Family Time Advocate


Family Time Advocate

May 11, 2020

I’m a teacher, wife and mom of a very proud soon-to-be big sister. My blogs highlight the happy and humorous moments of parenting. I love music, writing, the outdoors and mommy-ing and I enjoy sharing how kids have a magical way of making favourite past-times like these even better.

Family time.  Work Life Balance.  These are ideologies that, at their face, most people agree with.  But when it gets down to the nitty gritty, and what achieving these actually takes and the real sacrifices that need to be made, a lot fewer people are willing to make family time and true work life balance happen.  And when you throw the whole mom vs dad expectations vs reality aspect into the mix it creates, well, it creates whatever you let it create.  Today, I’m writing about being an advocate for family time as the female.

As women, work/life balance is thrust upon us from the time we find out we’re expecting (or in many cases even before).  We don’t drink, abstain from risky activities, take our prenatals religiously, monitor fertility, and a host of other things all while the baby is still but a thought.  And these sound like simple acts, until you break down the consequences these things have for work socialization, being able to get out the door in a timely manner in the morning, arranging appointments amidst all kinds of other pressing matters and a list of other things so long I could fill the rest of this blog.  Point in case, our balance between children and work is bestowed upon us before the kids exist often and definitely before they are born.

Because of this reality, it can be difficult and frustrating for us sometimes to understand the inner struggle that so many men feel about work/life balance.  We’ve always had a relatively balanced work-life life.  It’s not always easy, in fact, it never is, but it happens none the less.  And many of us are left thinking, ‘be like us.  Just do what we do.’ To our male counterparts.  But it’s not that simple.

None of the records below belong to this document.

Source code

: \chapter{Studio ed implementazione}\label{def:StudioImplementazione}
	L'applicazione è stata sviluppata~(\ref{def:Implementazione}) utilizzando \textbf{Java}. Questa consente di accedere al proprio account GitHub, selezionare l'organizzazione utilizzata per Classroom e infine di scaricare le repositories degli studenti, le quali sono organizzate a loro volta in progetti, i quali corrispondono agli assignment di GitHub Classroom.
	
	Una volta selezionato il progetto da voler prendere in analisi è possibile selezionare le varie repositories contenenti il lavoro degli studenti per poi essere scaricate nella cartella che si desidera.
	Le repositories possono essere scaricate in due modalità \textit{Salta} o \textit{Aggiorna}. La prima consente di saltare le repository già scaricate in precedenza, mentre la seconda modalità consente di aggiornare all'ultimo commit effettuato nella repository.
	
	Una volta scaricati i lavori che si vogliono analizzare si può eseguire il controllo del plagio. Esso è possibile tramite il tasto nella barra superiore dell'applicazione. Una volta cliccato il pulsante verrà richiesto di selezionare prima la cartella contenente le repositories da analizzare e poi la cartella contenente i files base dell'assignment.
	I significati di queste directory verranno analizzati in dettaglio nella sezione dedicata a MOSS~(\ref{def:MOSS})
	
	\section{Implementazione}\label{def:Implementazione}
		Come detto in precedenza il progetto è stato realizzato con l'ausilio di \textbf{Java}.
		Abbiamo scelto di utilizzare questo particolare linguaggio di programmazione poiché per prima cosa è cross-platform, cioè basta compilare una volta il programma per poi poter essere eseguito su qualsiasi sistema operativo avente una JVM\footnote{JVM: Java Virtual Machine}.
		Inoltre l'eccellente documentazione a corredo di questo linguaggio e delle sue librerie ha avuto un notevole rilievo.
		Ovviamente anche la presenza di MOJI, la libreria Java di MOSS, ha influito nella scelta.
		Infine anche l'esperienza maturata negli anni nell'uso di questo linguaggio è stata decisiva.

Straight up, guys are not getting much support from anywhere to strike a family-work life balance.  It’s a nice sentiment and a touted buzz-word.  But when push comes to shove, our world is largely money motivated and there’s no money in being a dad and husband.  There’s positive character building, and joy and satisfaction and well-being, and in the long run all of these things support success, but offer no immediate money.

Women’s employers are largely the same as men’s, but for some reason we get a little bit of a break in some cases.  Or if we don’t, we push the boundaries anyways.  Our kids are sick, we’re the moms, we stay home.  We tell our employers we are sick instead, or we meticulously arrange other places for our kids, or we’re on mat-leave or with our kids at home during the day, and we somehow make it all work out.  Often guys help out, or do some of the arranging, but whether they do or not, we always will.  Our kids are always taken care of no matter what, because we’re it.  Biologically, we have been from the beginning, and even with the most hands on dad in the world, we are always that last set of arms for our kids that will always put other things to the side, no matter how important, no matter what the cost, because we are moms and that’s what we have always and will always do.

So, in light of this, I appreciate the term, family advocate.  I advocate for our family.  This doesn’t mean my hubby’s not helpful, and a great dad, and the best life partner.  But no one else is an advocate for our family.  Employers will never advocate for family time, outside commitments will never advocate for your kids’ time with their dad.  You are the advocate, and that’s a very important thing.  The world, if left to its own devices, would shred family time down to nothing and it is our job to protect it.

So remind the man in your life about the book he promised your daughter.  Gently talk about when your family needs more evening time to hang out.  It’s not nagging, it’s not being  house-wifey, it’s an incredibly important thing.  But remember, it’s advocating. It’s a positive responsibility, not a fight.  It takes skill and thoughtful understanding to be productive in these conversations. Developing these communicative skills, however, and engaging rather than dodging these issues is what truly builds a strong, healthy family dynamic.

As females, we’re not better than guys. Our experiences are no more important.  They are different.  And being different, we have unique things to offer to the relationship and our families. Being an advocate for family time is simply one of these things.